Key benchmark indices registered small losses after the Reserve Bank of India (RBI) kept its benchmark lending rate viz. the repo rate unchanged after a policy review. The barometer index, the S&P BSE Sensex, fell 97.41 points or 0.35% to settle at 28,085.16. The Nifty 50 index dropped 33.10 points or 0.38% to settle at 8,678.25. The Sensex managed to settle above the psychological 28,000 mark after alternately moving above and below that mark after falling below the mark in early afternoon trade. The RBI's decision to keep the repo rate unchanged was in line with market expectations. Key indices snapped three-day winning streak today, 9 August 2016. With the lone exception of the BSE Consumer Durables index, all the other sectoral indices on BSE registered losses.
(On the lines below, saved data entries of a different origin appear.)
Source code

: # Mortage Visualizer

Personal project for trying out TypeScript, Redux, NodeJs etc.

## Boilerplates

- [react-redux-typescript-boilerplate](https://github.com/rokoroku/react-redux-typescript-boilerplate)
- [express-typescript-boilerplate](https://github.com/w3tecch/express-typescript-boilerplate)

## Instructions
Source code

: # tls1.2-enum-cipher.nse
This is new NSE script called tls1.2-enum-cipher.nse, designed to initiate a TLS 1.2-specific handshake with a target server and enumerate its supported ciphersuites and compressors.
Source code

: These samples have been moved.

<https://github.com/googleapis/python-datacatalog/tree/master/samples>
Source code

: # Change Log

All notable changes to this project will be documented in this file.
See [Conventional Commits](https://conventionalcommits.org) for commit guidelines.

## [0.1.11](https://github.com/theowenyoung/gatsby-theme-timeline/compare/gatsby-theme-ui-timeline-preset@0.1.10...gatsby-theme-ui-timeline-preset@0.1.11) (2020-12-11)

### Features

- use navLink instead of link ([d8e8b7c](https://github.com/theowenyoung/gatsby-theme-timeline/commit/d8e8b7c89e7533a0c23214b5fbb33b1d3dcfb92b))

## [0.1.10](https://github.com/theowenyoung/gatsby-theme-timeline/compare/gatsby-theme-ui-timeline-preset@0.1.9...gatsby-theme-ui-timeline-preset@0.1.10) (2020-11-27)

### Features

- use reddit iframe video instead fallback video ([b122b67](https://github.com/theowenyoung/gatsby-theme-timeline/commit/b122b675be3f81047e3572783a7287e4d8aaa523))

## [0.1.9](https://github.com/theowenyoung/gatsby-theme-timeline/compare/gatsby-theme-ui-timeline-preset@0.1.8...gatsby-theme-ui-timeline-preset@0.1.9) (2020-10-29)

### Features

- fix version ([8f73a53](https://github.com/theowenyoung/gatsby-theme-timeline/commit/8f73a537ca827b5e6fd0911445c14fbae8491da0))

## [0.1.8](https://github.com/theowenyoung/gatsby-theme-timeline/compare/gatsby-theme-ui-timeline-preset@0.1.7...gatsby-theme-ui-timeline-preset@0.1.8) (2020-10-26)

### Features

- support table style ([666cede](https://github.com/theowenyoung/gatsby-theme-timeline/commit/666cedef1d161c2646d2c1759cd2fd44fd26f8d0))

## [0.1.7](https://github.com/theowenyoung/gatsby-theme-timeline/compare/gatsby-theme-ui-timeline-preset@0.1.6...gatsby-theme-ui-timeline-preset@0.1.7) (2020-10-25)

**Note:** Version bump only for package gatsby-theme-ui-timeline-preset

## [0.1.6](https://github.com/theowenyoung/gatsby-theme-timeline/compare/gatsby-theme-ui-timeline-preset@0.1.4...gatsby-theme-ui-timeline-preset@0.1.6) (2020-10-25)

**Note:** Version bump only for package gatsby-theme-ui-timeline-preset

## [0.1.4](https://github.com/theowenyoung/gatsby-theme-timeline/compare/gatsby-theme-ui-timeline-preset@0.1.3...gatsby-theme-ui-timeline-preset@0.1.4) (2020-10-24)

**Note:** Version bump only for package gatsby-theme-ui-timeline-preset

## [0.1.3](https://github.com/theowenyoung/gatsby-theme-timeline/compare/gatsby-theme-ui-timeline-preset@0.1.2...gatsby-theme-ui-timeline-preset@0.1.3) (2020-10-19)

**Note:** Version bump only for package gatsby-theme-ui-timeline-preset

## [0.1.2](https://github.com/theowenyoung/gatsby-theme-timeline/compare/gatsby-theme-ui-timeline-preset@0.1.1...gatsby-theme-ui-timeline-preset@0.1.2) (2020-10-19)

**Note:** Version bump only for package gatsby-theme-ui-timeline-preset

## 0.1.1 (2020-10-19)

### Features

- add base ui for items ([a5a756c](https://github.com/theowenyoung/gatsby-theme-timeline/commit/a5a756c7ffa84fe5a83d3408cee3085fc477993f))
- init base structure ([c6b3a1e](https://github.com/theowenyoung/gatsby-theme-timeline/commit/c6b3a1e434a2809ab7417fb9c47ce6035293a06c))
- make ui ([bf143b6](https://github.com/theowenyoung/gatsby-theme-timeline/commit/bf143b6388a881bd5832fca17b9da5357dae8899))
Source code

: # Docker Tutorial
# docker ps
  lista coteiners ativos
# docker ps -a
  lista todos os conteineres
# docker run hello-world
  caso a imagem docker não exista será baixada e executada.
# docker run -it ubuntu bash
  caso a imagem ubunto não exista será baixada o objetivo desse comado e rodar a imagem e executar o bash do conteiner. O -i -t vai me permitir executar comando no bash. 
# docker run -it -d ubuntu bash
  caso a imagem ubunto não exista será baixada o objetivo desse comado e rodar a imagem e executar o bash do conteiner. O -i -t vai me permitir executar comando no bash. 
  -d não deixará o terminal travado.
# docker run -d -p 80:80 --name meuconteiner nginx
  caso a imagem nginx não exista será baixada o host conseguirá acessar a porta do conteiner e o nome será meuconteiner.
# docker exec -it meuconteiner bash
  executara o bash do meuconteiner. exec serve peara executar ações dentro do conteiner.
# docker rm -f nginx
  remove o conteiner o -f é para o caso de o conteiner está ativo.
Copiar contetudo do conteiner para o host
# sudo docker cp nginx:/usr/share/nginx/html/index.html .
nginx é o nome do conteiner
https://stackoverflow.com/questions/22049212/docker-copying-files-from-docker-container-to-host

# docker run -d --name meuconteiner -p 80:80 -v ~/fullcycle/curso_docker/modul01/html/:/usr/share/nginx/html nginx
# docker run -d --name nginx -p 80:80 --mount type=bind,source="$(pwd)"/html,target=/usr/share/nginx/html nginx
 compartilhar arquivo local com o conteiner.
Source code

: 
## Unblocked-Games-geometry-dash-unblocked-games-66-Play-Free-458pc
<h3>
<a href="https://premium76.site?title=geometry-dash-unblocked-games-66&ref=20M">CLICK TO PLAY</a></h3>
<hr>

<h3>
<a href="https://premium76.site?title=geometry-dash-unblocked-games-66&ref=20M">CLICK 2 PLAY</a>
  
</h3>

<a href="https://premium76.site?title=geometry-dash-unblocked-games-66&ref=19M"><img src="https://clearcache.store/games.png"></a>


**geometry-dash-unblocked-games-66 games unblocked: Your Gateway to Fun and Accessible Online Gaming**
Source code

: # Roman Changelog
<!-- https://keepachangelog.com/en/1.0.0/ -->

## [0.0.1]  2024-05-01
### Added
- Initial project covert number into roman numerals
The Sensex fell 97.41 points or 0.35% to settle at 28,085.16, its lowest closing level since 5 August 2016. The index lost 225.80 points or 0.8% at the day's low of 27,956.77. The index rose 107.39 points or 0.38% at the day's high of 28,289.96, its highest level since 10 August 2015.

The Nifty dropped 33.10 points or 0.38% to settle at 8,678.25, its lowest closing level since 4 August 2016. The index fell 73.15 points or 0.83% at the day's low of 8,638.20. The index rose 17 points or 0.2% at the day's high of 8,728.35, its highest level since 16 April 2015.

The market breadth indicating the overall health of the market was negative. On BSE, 1,572 shares fell and 1,182 shares rose. A total of 133 shares were unchanged. The BSE Mid-Cap index shed 0.35%. The fall in this index matched with the Sensex's decline in percentage terms. The BSE Small-Cap index lost 0.45%. The fall in this index was higher than the Sensex's decline in percentage terms.

The total turnover on BSE amounted to Rs 3522 crore, lower than turnover of Rs 3742.64 crore registered during the previous trading session.

With the lone exception of the BSE Consumer Durables index, all the other sectoral indices on BSE registered losses. The S&P BSE Telecom index (down 1.15%), the S&P BSE Basic Materials index (down 0.82%), the S&P BSE Capital Goods index (down 0.36%), the S&P BSE Finance index (down 0.38%), the S&P BSE FMCG index (down 0.58%), the S&P BSE Oil & Gas index (down 0.88%), the S&P BSE Metal index (down 0.69%), the S&P BSE Consumer Discretionary Goods & Services index (down 0.44%), the S&P BSE Auto index (down 0.57%), and the S&P BSE Healthcare index (down 0.71%) underperformed the Sensex.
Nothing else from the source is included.